*YOUR TASK*
Look below for the line that contains "- [Master](#master)", then copy it and each following line exactly, through and including the line that contains "### Detail ###".

*Plain-text document sources*
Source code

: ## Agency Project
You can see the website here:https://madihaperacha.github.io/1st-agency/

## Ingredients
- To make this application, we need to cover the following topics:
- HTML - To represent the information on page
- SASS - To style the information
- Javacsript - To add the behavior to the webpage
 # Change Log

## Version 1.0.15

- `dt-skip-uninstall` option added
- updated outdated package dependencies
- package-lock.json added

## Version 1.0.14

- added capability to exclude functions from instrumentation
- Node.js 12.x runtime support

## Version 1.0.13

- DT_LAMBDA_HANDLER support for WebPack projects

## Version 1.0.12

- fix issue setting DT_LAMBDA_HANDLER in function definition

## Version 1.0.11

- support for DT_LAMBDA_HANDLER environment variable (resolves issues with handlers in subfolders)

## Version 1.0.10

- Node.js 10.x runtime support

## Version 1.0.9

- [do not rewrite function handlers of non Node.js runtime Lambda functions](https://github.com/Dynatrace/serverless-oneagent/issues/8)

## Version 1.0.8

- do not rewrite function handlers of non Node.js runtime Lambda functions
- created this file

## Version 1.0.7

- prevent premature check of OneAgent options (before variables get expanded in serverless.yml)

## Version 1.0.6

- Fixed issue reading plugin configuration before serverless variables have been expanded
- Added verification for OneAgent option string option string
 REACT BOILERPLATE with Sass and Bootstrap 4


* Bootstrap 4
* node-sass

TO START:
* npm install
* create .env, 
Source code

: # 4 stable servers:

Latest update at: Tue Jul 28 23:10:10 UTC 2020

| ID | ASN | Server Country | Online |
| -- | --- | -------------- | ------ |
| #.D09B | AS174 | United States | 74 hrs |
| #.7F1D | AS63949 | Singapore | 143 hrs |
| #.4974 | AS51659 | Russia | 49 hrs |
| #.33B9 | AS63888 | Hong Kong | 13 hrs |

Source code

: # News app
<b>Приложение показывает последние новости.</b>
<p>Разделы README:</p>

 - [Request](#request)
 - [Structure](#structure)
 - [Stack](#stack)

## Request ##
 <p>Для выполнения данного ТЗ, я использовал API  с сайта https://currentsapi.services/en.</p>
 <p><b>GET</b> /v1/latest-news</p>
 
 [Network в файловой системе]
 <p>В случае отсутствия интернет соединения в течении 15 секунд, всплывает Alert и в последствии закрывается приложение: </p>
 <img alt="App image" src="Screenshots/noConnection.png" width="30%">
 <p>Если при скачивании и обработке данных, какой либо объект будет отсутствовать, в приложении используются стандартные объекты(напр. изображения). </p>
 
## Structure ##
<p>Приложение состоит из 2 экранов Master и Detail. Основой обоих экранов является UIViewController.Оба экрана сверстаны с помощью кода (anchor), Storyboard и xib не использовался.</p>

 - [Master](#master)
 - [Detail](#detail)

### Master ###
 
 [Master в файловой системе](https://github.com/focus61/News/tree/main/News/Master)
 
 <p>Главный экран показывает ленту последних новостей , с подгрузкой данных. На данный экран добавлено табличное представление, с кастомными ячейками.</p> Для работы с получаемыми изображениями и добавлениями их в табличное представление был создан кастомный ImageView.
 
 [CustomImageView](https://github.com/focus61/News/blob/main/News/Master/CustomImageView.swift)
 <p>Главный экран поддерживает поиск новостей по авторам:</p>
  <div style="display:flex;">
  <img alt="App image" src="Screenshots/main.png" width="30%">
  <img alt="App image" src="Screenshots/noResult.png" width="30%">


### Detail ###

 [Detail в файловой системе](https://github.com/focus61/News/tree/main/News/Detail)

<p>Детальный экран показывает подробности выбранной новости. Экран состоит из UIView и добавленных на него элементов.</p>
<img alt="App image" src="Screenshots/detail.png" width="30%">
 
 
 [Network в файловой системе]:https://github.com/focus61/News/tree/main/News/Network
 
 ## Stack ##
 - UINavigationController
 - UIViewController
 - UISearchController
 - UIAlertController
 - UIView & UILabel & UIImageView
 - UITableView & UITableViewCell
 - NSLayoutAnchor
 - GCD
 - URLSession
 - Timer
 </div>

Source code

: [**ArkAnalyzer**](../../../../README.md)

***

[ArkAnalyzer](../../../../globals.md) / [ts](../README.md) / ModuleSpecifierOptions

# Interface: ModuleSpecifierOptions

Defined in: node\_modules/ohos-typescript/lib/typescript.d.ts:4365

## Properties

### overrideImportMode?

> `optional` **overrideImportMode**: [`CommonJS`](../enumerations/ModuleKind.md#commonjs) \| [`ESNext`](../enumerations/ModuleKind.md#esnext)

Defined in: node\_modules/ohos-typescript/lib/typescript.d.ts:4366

*FINISHED TASK*
 - [Master](#master)
 - [Detail](#detail)

### Master ###
 
 [Master в файловой системе](https://github.com/focus61/News/tree/main/News/Master)
 
 <p>Главный экран показывает ленту последних новостей , с подгрузкой данных. На данный экран добавлено табличное представление, с кастомными ячейками.</p> Для работы с получаемыми изображениями и добавлениями их в табличное представление был создан кастомный ImageView.
 
 [CustomImageView](https://github.com/focus61/News/blob/main/News/Master/CustomImageView.swift)
 <p>Главный экран поддерживает поиск новостей по авторам:</p>
  <div style="display:flex;">
  <img alt="App image" src="Screenshots/main.png" width="30%">
  <img alt="App image" src="Screenshots/noResult.png" width="30%">


### Detail ###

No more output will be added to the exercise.